Oh yes. I feel a lump in my throat and a knot in my stomach, wheneve I recommend a restaurant. Even some of my favorites, have had an off-night, while I was dining there, and I shudder, thinking that they might have one of these, when the folk, who got MY glowing recs., dine there. I, therefore, try to give my review of a restaurant, and let the recipient of that review choose.
I also agree with Jason (down the thread), about getting more info, before making any rec. The folk who ask, "we're going to Hawai`i, but don't know which island. We like to eat. What's good?" usually get silence from me. Same with wine recs., "we're having a meal and need wine. What do you suggest?" Huh, what is the meal, with prep, ingredients, sauces? Where do you live? What are YOUR tastes? Do you have a budget, or do I get too choose from all the wines in the world? Gotta' get the facts first, and THEN you have to worry about what you will recommed. Did the chef have a fight with the spouse, the sous-chef, the owner? Did the fresh seafood truck crash on the Interstate, and they have to hit the freezer? Scary, even if you've dined there 20 times, and had wonderful food on each visit - how will these diners fare? What will they think of MY tastes, if all is not great?
First of all, the relative level of the restaurant. Is it what looks like a gourmet five-star place, or is it a greasy spoon, or somewhere in between? This sets my expectations at a certain level for the food and service.

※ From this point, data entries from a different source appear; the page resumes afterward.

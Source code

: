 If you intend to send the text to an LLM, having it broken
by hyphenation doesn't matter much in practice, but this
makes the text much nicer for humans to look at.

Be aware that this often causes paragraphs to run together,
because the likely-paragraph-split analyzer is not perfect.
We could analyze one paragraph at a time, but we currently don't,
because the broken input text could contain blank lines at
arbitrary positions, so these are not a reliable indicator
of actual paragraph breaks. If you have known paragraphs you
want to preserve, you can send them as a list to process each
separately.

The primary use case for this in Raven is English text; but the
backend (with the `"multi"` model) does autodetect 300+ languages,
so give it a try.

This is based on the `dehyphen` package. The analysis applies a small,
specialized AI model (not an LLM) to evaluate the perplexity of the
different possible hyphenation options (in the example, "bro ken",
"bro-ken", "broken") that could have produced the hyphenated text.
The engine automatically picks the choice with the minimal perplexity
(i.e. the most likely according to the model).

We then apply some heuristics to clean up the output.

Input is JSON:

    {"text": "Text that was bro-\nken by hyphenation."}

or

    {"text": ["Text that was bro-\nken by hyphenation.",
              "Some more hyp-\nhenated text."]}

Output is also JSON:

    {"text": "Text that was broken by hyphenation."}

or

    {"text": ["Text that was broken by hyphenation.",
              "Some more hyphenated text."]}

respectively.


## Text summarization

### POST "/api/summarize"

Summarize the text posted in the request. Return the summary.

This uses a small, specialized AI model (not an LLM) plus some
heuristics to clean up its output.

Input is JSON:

Food: cooked well, cooked with flavour, fresh ingredients. Even a greasy spoon has to meet these minimum requirements for me. More spoon and less grease to keep me really happy. As I move up the "quality" of dining, I expect things like wonderful flavour combinations, clever plating, but always a decent portion size. Not fond of places that put two scallops on a fennel frond, cover with a droplet of balsamic, and charge $25 for it, no matter how good it tastes.

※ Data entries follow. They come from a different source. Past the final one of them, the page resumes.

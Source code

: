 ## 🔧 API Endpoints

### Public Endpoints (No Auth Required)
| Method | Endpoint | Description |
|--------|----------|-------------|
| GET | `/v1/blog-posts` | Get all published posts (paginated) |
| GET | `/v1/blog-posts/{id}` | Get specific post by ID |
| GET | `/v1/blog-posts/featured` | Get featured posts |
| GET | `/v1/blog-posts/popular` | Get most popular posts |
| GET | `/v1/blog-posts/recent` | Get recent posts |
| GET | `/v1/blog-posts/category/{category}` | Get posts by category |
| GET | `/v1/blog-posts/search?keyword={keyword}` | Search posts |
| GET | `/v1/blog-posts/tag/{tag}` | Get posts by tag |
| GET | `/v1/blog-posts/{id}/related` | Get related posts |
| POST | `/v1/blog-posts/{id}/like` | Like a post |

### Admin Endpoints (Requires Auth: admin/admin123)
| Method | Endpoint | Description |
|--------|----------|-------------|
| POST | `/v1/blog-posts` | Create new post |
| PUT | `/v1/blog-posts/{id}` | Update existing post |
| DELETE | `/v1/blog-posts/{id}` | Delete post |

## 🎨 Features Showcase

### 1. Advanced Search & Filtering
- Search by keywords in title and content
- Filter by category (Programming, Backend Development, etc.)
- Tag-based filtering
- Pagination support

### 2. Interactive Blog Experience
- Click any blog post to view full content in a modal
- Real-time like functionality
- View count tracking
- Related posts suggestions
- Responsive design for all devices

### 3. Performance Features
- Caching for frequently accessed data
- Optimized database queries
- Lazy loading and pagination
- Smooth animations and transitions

Service: Even at the greasy spoon, I expect courtesy. The server will possibly joke around a bit more with me, and as long as the jokes aren't nasty or personal or offensive to anyone (race, gender, etc.) I don't mind. If I am at Casa Del Snooty, I expect more restraint from my server, especially if it is the first time I am dining there.
Ambiance: Not only the decor, but also the vibe that surrounds a space. I have been in places where everything else matched the mark, but something didn't quite sit right about the place. Maybe the "we're trendy, dummy" vibe, or something similar. When the motions are made in other areas, but you can sense that's what they are: just motions. No real interest or passion behind the behaviours displayed to you in service or in food preparation.

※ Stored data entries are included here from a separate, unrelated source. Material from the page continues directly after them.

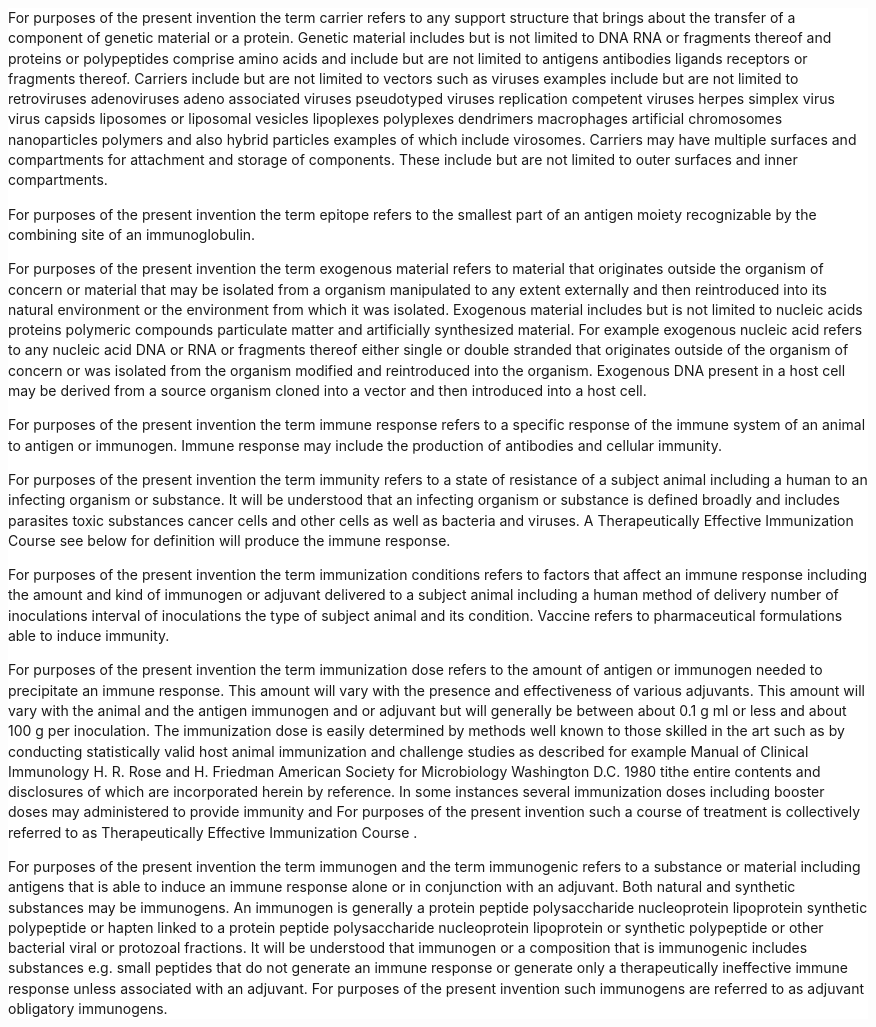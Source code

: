 For purposes of the present invention the term carrier refers to any support structure that brings about the transfer of a component of genetic material or a protein. Genetic material includes but is not limited to DNA RNA or fragments thereof and proteins or polypeptides comprise amino acids and include but are not limited to antigens antibodies ligands receptors or fragments thereof. Carriers include but are not limited to vectors such as viruses examples include but are not limited to retroviruses adenoviruses adeno associated viruses pseudotyped viruses replication competent viruses herpes simplex virus virus capsids liposomes or liposomal vesicles lipoplexes polyplexes dendrimers macrophages artificial chromosomes nanoparticles polymers and also hybrid particles examples of which include virosomes. Carriers may have multiple surfaces and compartments for attachment and storage of components. These include but are not limited to outer surfaces and inner compartments.

For purposes of the present invention the term epitope refers to the smallest part of an antigen moiety recognizable by the combining site of an immunoglobulin.

For purposes of the present invention the term exogenous material refers to material that originates outside the organism of concern or material that may be isolated from a organism manipulated to any extent externally and then reintroduced into its natural environment or the environment from which it was isolated. Exogenous material includes but is not limited to nucleic acids proteins polymeric compounds particulate matter and artificially synthesized material. For example exogenous nucleic acid refers to any nucleic acid DNA or RNA or fragments thereof either single or double stranded that originates outside of the organism of concern or was isolated from the organism modified and reintroduced into the organism. Exogenous DNA present in a host cell may be derived from a source organism cloned into a vector and then introduced into a host cell.

For purposes of the present invention the term immune response refers to a specific response of the immune system of an animal to antigen or immunogen. Immune response may include the production of antibodies and cellular immunity.

For purposes of the present invention the term immunity refers to a state of resistance of a subject animal including a human to an infecting organism or substance. It will be understood that an infecting organism or substance is defined broadly and includes parasites toxic substances cancer cells and other cells as well as bacteria and viruses. A Therapeutically Effective Immunization Course see below for definition will produce the immune response.

For purposes of the present invention the term immunization conditions refers to factors that affect an immune response including the amount and kind of immunogen or adjuvant delivered to a subject animal including a human method of delivery number of inoculations interval of inoculations the type of subject animal and its condition. Vaccine refers to pharmaceutical formulations able to induce immunity.

For purposes of the present invention the term immunization dose refers to the amount of antigen or immunogen needed to precipitate an immune response. This amount will vary with the presence and effectiveness of various adjuvants. This amount will vary with the animal and the antigen immunogen and or adjuvant but will generally be between about 0.1 g ml or less and about 100 g per inoculation. The immunization dose is easily determined by methods well known to those skilled in the art such as by conducting statistically valid host animal immunization and challenge studies as described for example Manual of Clinical Immunology H. R. Rose and H. Friedman American Society for Microbiology Washington D.C. 1980 tithe entire contents and disclosures of which are incorporated herein by reference. In some instances several immunization doses including booster doses may administered to provide immunity and For purposes of the present invention such a course of treatment is collectively referred to as Therapeutically Effective Immunization Course .

For purposes of the present invention the term immunogen and the term immunogenic refers to a substance or material including antigens that is able to induce an immune response alone or in conjunction with an adjuvant. Both natural and synthetic substances may be immunogens. An immunogen is generally a protein peptide polysaccharide nucleoprotein lipoprotein synthetic polypeptide or hapten linked to a protein peptide polysaccharide nucleoprotein lipoprotein or synthetic polypeptide or other bacterial viral or protozoal fractions. It will be understood that immunogen or a composition that is immunogenic includes substances e.g. small peptides that do not generate an immune response or generate only a therapeutically ineffective immune response unless associated with an adjuvant. For purposes of the present invention such immunogens are referred to as adjuvant obligatory immunogens.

Sitting someplace where I was being bumped into constantly would definitely drop the ambience to zero! I would be leaving very quickly.
I guess for me its the combination of all these things. But let's face it, if I'm hungrier than usual, my tolerance in all areas drops by quite a few levels, so my mood and energy levels are always going to play a part in my dining experience. I think the best servers can sense your mood and adjust their behaviour accordingly. Which is maybe what ultimately separates the stellar restaurants from the good ones for me, so I guess I put service higher on my wish list than the other factors.
This is all very touchy-feely, but it is an interesting question to think about. Thanks for posting it.